DATA SHOWN Start Marker

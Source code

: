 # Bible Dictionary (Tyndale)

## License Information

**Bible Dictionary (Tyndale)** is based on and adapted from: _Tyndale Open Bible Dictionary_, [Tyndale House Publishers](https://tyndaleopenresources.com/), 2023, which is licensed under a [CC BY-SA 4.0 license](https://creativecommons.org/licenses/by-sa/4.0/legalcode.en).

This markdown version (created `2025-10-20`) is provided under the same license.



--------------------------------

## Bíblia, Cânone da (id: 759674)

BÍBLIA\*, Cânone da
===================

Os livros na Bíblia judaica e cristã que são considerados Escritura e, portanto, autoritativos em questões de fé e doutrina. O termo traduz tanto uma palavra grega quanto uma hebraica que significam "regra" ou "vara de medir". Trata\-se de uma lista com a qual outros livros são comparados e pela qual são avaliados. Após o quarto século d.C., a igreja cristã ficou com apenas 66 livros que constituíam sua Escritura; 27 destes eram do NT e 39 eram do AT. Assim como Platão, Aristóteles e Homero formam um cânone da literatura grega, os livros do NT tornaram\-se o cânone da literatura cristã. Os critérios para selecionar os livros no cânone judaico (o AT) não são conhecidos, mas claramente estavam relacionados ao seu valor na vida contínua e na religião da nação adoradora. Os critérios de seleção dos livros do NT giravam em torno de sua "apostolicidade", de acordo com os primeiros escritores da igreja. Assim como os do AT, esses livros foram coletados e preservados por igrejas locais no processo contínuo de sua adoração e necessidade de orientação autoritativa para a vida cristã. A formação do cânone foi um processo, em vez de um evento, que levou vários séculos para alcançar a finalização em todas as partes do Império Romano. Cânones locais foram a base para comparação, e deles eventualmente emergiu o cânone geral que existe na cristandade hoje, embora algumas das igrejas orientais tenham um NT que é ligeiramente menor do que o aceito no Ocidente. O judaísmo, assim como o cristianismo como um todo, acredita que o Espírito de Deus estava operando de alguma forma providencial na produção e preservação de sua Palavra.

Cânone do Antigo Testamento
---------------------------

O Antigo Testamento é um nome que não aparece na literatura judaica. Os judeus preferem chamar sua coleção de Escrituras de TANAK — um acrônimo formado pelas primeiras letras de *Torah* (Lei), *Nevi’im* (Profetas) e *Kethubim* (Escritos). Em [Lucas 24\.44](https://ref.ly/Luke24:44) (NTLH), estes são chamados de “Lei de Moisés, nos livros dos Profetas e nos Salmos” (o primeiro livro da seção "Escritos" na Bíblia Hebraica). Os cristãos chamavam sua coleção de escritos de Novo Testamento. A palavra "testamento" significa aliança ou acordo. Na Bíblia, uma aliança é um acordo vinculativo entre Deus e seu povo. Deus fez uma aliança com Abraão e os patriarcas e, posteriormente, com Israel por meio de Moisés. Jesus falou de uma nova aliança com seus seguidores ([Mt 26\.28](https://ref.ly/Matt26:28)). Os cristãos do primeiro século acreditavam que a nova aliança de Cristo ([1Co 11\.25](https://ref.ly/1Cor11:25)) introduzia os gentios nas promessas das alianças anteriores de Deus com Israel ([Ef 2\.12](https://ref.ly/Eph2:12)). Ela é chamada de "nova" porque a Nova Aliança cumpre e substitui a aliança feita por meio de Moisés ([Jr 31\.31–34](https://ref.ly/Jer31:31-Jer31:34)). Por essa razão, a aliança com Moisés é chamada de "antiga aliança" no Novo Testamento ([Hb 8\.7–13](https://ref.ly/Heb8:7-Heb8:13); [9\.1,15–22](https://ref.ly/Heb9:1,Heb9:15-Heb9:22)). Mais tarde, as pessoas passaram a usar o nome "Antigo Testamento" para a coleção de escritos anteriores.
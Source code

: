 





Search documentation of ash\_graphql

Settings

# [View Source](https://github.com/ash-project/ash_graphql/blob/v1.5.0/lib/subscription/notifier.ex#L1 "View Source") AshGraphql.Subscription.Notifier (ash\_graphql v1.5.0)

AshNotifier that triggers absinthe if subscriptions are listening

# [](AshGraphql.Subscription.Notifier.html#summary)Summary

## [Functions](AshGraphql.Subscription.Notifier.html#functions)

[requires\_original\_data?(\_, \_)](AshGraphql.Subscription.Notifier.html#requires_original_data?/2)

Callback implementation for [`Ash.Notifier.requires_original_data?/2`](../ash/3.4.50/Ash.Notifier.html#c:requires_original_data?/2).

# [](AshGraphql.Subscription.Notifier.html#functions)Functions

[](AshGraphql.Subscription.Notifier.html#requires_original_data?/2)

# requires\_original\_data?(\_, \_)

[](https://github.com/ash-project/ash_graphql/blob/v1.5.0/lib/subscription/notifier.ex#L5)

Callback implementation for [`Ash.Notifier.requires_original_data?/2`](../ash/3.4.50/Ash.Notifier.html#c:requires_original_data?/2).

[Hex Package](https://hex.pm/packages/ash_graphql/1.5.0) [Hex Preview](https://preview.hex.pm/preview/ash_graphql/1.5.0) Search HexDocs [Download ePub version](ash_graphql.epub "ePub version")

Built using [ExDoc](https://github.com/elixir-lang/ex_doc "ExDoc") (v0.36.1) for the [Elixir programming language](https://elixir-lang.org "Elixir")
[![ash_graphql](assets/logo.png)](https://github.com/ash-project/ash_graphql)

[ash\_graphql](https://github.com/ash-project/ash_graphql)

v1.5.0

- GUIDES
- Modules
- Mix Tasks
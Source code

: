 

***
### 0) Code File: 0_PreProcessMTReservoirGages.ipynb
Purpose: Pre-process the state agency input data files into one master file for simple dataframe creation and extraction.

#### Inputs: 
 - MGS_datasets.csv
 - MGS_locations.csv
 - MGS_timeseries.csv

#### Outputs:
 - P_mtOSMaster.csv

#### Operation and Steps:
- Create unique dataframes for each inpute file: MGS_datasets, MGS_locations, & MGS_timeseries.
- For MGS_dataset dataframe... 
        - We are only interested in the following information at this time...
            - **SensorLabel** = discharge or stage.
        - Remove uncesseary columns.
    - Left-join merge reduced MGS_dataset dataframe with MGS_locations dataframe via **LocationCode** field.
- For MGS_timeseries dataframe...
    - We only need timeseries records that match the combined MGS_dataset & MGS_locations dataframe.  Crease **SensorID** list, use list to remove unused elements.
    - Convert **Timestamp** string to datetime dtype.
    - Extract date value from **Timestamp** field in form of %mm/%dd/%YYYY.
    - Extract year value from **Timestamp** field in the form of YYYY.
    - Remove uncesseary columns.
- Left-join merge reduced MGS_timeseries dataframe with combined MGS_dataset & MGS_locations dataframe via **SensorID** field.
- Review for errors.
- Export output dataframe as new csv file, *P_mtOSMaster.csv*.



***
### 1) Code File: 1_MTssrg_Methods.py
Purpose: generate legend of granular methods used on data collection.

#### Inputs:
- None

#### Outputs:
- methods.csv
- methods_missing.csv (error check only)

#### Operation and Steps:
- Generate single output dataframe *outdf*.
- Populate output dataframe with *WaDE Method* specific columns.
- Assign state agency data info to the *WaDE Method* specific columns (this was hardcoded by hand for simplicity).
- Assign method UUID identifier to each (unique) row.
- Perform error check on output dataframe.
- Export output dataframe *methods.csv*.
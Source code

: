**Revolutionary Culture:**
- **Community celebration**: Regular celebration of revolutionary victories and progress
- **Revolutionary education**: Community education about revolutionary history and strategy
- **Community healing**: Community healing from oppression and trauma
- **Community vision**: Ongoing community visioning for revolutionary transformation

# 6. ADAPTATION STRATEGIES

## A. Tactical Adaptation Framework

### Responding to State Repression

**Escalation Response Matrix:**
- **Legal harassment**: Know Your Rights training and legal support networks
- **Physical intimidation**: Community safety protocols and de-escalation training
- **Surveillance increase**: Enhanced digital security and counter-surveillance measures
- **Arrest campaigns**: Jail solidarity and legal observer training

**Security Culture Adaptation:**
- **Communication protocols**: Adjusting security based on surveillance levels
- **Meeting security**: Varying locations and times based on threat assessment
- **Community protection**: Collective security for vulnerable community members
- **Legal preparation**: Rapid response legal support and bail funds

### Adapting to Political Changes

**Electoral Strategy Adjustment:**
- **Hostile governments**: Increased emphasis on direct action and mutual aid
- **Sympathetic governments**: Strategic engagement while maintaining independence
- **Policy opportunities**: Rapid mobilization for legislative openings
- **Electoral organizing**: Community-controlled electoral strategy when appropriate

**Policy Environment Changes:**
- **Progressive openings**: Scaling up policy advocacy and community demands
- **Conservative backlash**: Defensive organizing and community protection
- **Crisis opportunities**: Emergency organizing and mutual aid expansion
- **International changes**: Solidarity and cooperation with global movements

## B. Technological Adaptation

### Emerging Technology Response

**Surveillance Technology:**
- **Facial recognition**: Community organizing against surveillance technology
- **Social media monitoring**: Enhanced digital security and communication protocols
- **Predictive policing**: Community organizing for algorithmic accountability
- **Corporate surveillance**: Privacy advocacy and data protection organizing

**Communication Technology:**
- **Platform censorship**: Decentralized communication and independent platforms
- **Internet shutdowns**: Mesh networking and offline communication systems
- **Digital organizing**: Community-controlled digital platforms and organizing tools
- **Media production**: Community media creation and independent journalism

DATA SHOWN End Marker

WORK INSTRUCTION – The answer is a number alone: how many lines of the data contain the string "Culture"?

SOLUTION FOR THIS EXERCISE – 2